By Silly on Wednesday, September 1, 1999 - 07:21 pm:

    I loved my neighbor,and got in a lot of trouble.


By Nate on Wednesday, September 1, 1999 - 08:06 pm:

    did you love your neighbor's dog?


By J on Thursday, September 2, 1999 - 01:09 pm:

    No satan made him look like a man,but he was a dog.


By Waffles on Thursday, September 2, 1999 - 01:32 pm:

    that was Don Juan rather


By Nate on Thursday, September 2, 1999 - 04:17 pm:

    Isn't it Dan Juan Rather?


By H on Thursday, September 2, 1999 - 04:28 pm:

    ...or Don Juan Valdez?


By J on Thursday, September 2, 1999 - 04:34 pm:

    Don,t they call a godfather a Don?


By Nate on Thursday, September 2, 1999 - 04:41 pm:

    it means something akin to "Sir" Or "Mr"


By Cyst on Thursday, September 2, 1999 - 04:56 pm:

    oh senor don gato was a cat
    (note: "senor don" is redundant)
    on a high red roof don gato sat
    he went there to read a letter
    meow meow meow
    where the reading light was better
    meow meow meow
    'twas a love note for don gato


By Cyst on Thursday, September 2, 1999 - 05:02 pm:

    thank god the "beautiful stranger" video is on. I have been waiting for it.

    I requested it at a bar last night. it works better when I hear it by accident, though.

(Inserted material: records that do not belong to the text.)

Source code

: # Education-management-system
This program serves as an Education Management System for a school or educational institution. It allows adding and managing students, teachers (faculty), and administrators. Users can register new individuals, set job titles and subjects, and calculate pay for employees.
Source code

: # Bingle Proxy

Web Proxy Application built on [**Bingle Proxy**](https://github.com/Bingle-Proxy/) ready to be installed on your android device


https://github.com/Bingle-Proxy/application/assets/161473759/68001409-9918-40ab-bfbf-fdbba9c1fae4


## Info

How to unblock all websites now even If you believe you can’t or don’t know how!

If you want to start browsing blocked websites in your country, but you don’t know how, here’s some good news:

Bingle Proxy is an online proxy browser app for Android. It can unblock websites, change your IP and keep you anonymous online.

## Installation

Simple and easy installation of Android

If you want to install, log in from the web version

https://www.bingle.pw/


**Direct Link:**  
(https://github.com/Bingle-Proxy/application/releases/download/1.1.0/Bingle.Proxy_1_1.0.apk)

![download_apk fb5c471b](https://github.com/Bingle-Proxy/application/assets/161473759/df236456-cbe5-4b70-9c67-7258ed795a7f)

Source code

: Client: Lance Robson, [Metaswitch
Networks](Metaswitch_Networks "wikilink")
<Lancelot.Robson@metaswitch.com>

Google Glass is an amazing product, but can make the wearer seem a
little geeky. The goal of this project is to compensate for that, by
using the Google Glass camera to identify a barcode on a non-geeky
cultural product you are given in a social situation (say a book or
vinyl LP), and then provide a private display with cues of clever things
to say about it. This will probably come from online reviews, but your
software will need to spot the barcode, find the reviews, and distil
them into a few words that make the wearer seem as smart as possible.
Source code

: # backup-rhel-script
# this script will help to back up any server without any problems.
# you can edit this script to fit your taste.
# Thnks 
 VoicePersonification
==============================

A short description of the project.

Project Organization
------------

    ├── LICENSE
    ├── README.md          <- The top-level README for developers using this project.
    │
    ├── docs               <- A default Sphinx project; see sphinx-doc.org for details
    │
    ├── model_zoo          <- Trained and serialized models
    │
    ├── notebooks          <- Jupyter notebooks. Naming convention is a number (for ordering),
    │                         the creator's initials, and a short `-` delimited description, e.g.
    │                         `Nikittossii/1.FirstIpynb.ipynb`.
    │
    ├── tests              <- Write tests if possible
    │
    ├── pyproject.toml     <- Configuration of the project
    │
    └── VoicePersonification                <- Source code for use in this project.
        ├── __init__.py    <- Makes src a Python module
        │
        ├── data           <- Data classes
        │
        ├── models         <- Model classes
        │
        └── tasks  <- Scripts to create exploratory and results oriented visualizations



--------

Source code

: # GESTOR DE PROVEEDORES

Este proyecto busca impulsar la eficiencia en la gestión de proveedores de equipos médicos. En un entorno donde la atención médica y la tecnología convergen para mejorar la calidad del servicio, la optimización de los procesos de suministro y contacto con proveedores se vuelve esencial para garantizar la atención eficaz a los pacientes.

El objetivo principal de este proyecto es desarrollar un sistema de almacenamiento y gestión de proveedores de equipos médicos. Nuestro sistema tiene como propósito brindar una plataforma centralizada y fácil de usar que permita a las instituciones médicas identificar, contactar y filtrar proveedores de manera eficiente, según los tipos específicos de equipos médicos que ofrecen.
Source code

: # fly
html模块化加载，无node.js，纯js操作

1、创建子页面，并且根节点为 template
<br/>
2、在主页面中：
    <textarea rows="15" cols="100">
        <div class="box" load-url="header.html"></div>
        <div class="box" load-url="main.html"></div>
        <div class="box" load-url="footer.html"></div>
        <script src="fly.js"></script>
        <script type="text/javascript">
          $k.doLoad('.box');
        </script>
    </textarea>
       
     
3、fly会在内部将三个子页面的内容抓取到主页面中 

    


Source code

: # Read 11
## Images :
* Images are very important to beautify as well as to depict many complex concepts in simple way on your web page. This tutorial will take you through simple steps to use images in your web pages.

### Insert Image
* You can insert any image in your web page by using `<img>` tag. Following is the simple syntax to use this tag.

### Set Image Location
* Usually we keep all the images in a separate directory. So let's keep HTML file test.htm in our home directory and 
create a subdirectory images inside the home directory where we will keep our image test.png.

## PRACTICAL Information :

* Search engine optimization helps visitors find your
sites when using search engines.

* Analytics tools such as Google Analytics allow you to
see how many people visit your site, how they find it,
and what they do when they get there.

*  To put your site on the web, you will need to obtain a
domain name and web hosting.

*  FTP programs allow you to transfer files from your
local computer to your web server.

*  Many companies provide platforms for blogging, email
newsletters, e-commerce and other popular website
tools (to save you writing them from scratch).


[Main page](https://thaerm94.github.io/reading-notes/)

    Sentado en silla de oro estaba el senor Don Gato
    Seated on a chair of gold was the mister cat

    Con unas medias de seda y unos zapatitos blancos
    With stockings of silk and little shoes of white

    Refrain:
    Ate y ale pum, ate y ale pum, unos zapatitos blancos

    Ha recibido una carta que si quiere ser casado
    He has recieved a letter that if he wishes to be married

    Con una gatita parda, sobrina de un gato pardo
    With a cat dark, niece of a cat dark

    El gatito de contento se ha caido del tejado
    The kitten, from joy has fallen from the roof

    Ya se ha muerto, ya se ha muerto, ya se ha muerto, el gatito
    Now he has died, now he has died, now he has died, the kitten

    Ya lo llevan a enterrar, por la calle del pescado
    Now they take him in to bury, through the street or the fish

    Las gatitas van de luto y los ratones bailando
    The kittens go in mourning and the rats dancing

    Y al olor de las sardinas el gato ha resucitado
    And at the smell of the sardines the cat has revived

    Por eso dicen la gente: siete vidas tiene el gato
    That is why say the people: seven lives has the cat


By His little solar plexus on Thursday, September 2, 1999 - 05:03 pm:

    Oh Senor Don Gato was a cat
    On a high red roof Don Gato sat
    He went there to read a letter,
    Meow, meow, meow
    Where the reading light was better,
    Meow, meow, meow
    'Twas a love note for Don Gato

    I adore you wrote the lady cat
    Who was fluffy, white and nice and fat
    There was not a sweeter kitty,
    Meow, meow, meow
    In the country or the city,
    Meow, meow, meow
    And she said she'd wed Don Gato

    Oh, Don Gato jumped so happily
    He fell off the roof and broke his knee
    Broke his ribs and all his whiskers,
    Meow, meow, meow
    And his little solar plexus,
    Meow, meow, meow
    Ay Caramba cried Don Gato

    Then the doctors all came on the run
    Just to see if something could be done
    And they held a consultation,
    Meow, meow, meow
    About how to save their patient,
    Meow, meow, meow
    How to save Senor Don Gato

    But in spite of everything they tried
    Poor Senor Don Gato up and died
    And it wasn't very merry,
    Meow, meow, meow
    Going to the cemetery,
    Meow, meow, meow
    For the ending of Don Gato

    When the funeral passed the market square
    Such a smell of fish was in the air
    Though his burial was slated,
    Meow, meow, meow
    He became reanimated,
    Meow, meow, meow
    He came back to life, Don Gato


By Tiger on Thursday, September 2, 1999 - 05:05 pm:

    maybe it's

    oh senor, don gato was a cat


By Tiger on Thursday, September 2, 1999 - 05:06 pm:

    or not


By J on Thursday, September 2, 1999 - 05:11 pm:

    I,m laughing so hard,I,m crying.


By Cyst on Thursday, September 2, 1999 - 05:14 pm:

    wait till you hear me sing it.


By MapleLeaf on Thursday, September 2, 1999 - 05:17 pm:

    Can I get an invitation to that recital?
    Location and time please?


By Cyst on Thursday, September 2, 1999 - 05:20 pm:

    sorabji fest '99. I think it's at swine's apartment.


By MapleLeaf on Thursday, September 2, 1999 - 05:24 pm:

    How do you get invited? I'm new in these parts. Is there a difference between a gold edged invitation and the silver edged invite...other than the colur?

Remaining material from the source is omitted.